[SOURCE INFORMATION — start]
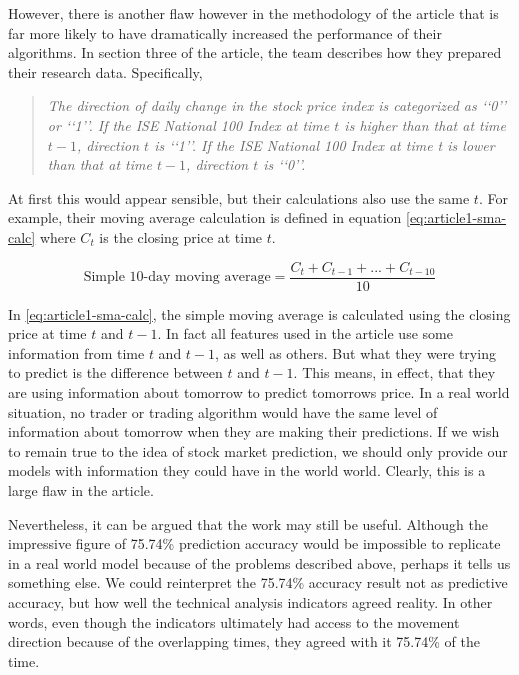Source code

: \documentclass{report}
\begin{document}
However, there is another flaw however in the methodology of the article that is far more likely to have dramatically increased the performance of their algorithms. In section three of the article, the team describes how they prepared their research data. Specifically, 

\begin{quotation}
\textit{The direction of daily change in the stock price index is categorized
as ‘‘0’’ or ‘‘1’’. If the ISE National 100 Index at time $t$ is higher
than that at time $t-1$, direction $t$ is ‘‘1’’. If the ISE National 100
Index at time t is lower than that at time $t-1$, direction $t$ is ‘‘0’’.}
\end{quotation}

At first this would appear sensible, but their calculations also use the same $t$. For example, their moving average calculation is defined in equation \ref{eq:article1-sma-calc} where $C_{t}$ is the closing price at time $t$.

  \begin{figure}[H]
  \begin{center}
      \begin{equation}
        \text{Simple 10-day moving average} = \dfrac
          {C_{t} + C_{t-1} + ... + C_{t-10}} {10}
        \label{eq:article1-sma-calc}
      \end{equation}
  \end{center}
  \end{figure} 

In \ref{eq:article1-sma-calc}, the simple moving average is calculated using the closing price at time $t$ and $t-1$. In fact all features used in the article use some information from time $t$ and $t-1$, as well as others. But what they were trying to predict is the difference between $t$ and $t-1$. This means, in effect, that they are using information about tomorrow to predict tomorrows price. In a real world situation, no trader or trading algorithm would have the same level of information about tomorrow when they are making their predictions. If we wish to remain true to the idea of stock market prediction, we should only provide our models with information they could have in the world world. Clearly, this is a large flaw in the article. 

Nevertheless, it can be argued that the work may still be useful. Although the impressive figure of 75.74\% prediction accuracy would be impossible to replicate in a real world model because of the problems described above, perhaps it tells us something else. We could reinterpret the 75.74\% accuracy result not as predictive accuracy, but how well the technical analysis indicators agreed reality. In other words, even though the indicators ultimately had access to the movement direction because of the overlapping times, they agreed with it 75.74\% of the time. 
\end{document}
[SOURCE INFORMATION — finish]
[SOURCE INFORMATION — start]
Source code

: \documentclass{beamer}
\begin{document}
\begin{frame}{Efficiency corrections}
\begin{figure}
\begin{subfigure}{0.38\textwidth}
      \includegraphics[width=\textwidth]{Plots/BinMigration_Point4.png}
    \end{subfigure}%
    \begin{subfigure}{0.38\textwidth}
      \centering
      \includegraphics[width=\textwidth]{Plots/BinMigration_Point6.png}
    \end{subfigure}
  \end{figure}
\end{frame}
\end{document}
[SOURCE INFORMATION — finish]
**PROBLEM STATEMENT**
Looking at the entries, state how many lines hold the string "average", with the number as the sole reply.

**FINISHED EXERCISE**
3